The half-empty thought, however, is that all of those open spots point to other, deeper concerns within the organization.

13 Comments

13 Comments

  1. Boog Robinson Robinson

    November 28, 2017 at 7:51 am

    I submit for your consideration … Maybe Danny Duqs is leaving room on the roster for the haul he could get for Manny?

    • Dan Connolly

      November 28, 2017 at 12:55 pm

      Highly highly doubt it. You figure a chunk of what he would get would be high-ceiling, lower-level prospects that don’t need to be on the 40-man. This is mutually exclusive I believe

  2. Djowen

    November 28, 2017 at 8:14 am

    Unfortunately this organization is one that does not take chances and feeds off the leftovers of other teams. Teams that do that do not win a WS. I don’t know how much of this is DD and how much Angelos but my guess is that DD, if allowed would be a bit more of a risk taker and international fan.

    • Dan Connolly

      November 28, 2017 at 12:56 pm

      I definitely believe he would do more internationally if given the opportunity. I’m not sure he is adverse to risk tho. He is calculated, but has taken risks. Some have been awful. Some have worked.

  3. TxBirdFan

    November 28, 2017 at 8:42 am

    Dan – I️ was having a good morning until I️ read this excellent piece. I’m amazed that the O’s have so many MORE open roster spots than any other team – and by a large margin. DD could be leaving the organization in shreds when his contract is up.

    • Dan Connolly

      November 28, 2017 at 12:56 pm

      I’m sure that’s not the intent. His team produces, it would be hard to let him go, I’d imagine.

  4. Orial

    November 28, 2017 at 9:18 am

    Yes Dan this reflects on the minor league system not producing enough to where they have to scrape other organizations for adequate help.
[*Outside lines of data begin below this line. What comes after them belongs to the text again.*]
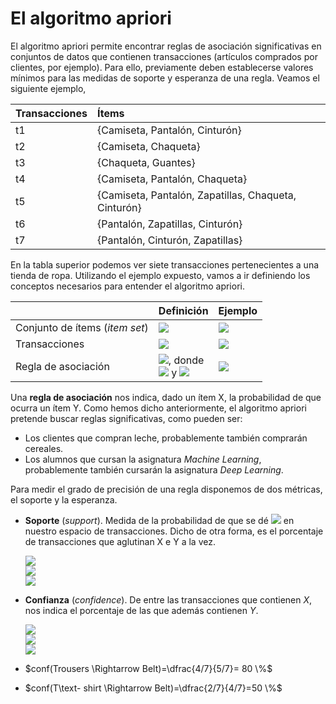 # **El algoritmo apriori**

El algoritmo apriori permite encontrar reglas de asociación significativas en conjuntos de datos que contienen transacciones (artículos comprados por clientes, por ejemplo). Para ello, previamente deben establecerse valores mínimos para las medidas de soporte y esperanza de una regla. Veamos el siguiente ejemplo, 

| Transacciones | Ítems                                                  | 
|:--------------|:-------------------------------------------------------|
| t1            | {Camiseta, Pantalón, Cinturón}                         | 
| t2            | {Camiseta, Chaqueta}                                   |   
| t3            | {Chaqueta, Guantes}                                    |  
| t4            | {Camiseta, Pantalón, Chaqueta}                         | 
| t5            | {Camiseta, Pantalón, Zapatillas, Chaqueta, Cinturón}   |   
| t6            | {Pantalón, Zapatillas, Cinturón}                       |
| t7            | {Pantalón, Cinturón, Zapatillas}                       | 

En la tabla superior podemos ver siete transacciones pertenecientes a una tienda de ropa. Utilizando el ejemplo expuesto, vamos a ir definiendo los conceptos necesarios para entender el algoritmo apriori.

|                                           | Definición                                             | Ejemplo                             | 
|:------------------------------------------|:-------------------------------------------------------|:------------------------------------|
| Conjunto de ítems (_item set_)            | <img src="https://render.githubusercontent.com/render/math?math=I=\{i_1,%20i_2,...,%20i_k\}">| <img src="https://render.githubusercontent.com/render/math?math=I=\{Camiseta,%20Pantalon,%20Cinturon,%20Chaqueta,%20Guantes,%20Zapatillas\}">|
| Transacciones                             | <img src="https://render.githubusercontent.com/render/math?math=T=\{t_1,%20t_2,...,%20t_n\}">| <img src="https://render.githubusercontent.com/render/math?math=t_1=\{Camiseta,%20Pantalon,%20Cinturon\}">  |
| Regla de asociación                       | <img src="https://render.githubusercontent.com/render/math?math=X%20\Rightarrow%20Y">, donde <br /> <img src="https://render.githubusercontent.com/render/math?math=X,%20Y%20\subset%20I"> y <img src="https://render.githubusercontent.com/render/math?math=X%20\cap%20Y=0">|   <img src="https://render.githubusercontent.com/render/math?math=\{Camiseta, Pantalon\} \Rightarrow \{Cinturon\}">|



Una **regla de asociación** nos indica, dado un ítem X, la probabilidad de que ocurra un ítem Y. Como hemos dicho anteriormente, el algoritmo apriori pretende buscar reglas significativas, como pueden ser:

  - Los clientes que compran leche, probablemente también comprarán cereales.
  - Los alumnos que cursan la asignatura _Machine Learning_, probablemente también cursarán la asignatura _Deep Learning_.

Para medir el grado de precisión de una regla disponemos de dos métricas, el soporte y la esperanza.

- **Soporte** (_support_). Medida de la probabilidad de que se dé <img src="https://render.githubusercontent.com/render/math?math=X \cup Y"> en nuestro espacio de transacciones. Dicho de otra forma, es el porcentaje de transacciones que aglutinan X e Y a la vez.

  <img src="https://render.githubusercontent.com/render/math?math=Soporte(X \Rightarrow Y)=\dfrac{|X \cup Y|}{n}"> 
  <br/>
  <img src="https://render.githubusercontent.com/render/math?math=Soporte(Camiseta \Rightarrow Pantalon)=\dfrac{3}{7}=0.43">
  <br/>
  <img src="https://render.githubusercontent.com/render/math?math=Soporte(Pantalon \Rightarrow Cinturon)=\dfrac{4}{7}=0.57">


- **Confianza** (_confidence_). De entre las transacciones que contienen _X_, nos indica el porcentaje de las que además contienen _Y_.

  <img src="https://render.githubusercontent.com/render/math?math=Confianza(X \Rightarrow Y)=\dfrac{Soporte(X \cup Y)}{Soporte(X)}"> 
  <br/>
  <img src="https://render.githubusercontent.com/render/math?math=Soporte(Camiseta \Rightarrow Pantalon)=\dfrac{3}{7}">
  <br/>
  <img src="https://render.githubusercontent.com/render/math?math=Soporte(Pantalon \Rightarrow Cinturon)=\dfrac{4}{7}">


* $conf(Trousers \Rightarrow Belt)=\dfrac{4/7}{5/7}= 80 \%$

* $conf(T\text- shirt \Rightarrow Belt)=\dfrac{2/7}{4/7}=50 \%$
The big question from me is –why is organization always struggling in development to the point where outside media are always bashing and giving the minor league a low rating? It’s year after year.

    • Dan Connolly

      November 28, 2017 at 12:58 pm

      Honestly, a lot has to do with the international markets. Their drafts aren’t far below the norm. Not great but 18 of 34 is solid. Certainly better than some. But you have to have talent coming in from everywhere.

  5. ZantiGM

    November 28, 2017 at 11:48 am

    Hi Dan..our system has some very solid prospects but they don’t have to be added yet to be protected-Akin, Sedlock, Dietz, Meisinger, Stewart, Mountcastle, McKenna, Mullins, Levy, Hanifee and Humpal

    • Dan Connolly

      November 28, 2017 at 1:02 pm

      Honestly, there are maybe 2 on that list that grade highly in other organizations’ estimation — at least with those I’ve spoken to. Not saying they can’t climb in status as they mature, but those guys aren’t viewed as top-level talents, for the most part, at this moment.

      • ZantiGM

        November 28, 2017 at 1:07 pm

        Mountcastle, Akin and Hanifee would interest other teams and if Sedlock can get healthy he will pitch in majors..i agree they are not top 50-MLB prospects but Mountcastle should be in top 100

    • Dan Connolly

      November 28, 2017 at 3:25 pm

      I think Mountcastle is definitely Top 100. But I’m not sure anyone else on your list hits that distinction. So while teams would certainly take some of the guys you mentioned — probably all — what they would give up for them is the real question. Especially when they can get higher-rung prospects from other organizations.

      • ZantiGM

        November 28, 2017 at 4:04 pm

        I think Akin would be a chip in a trade-not the main chip but if we were able to swing a 3 for 1 deal for a starting pitcher a team like Padres, Reds, Pirates or Marlins might have interest in Akin.Luis Perdomo from Padres would be interesting to add to our rotation..Nova from Pirates?….Straily from Marlins?Luis Castillo from Reds?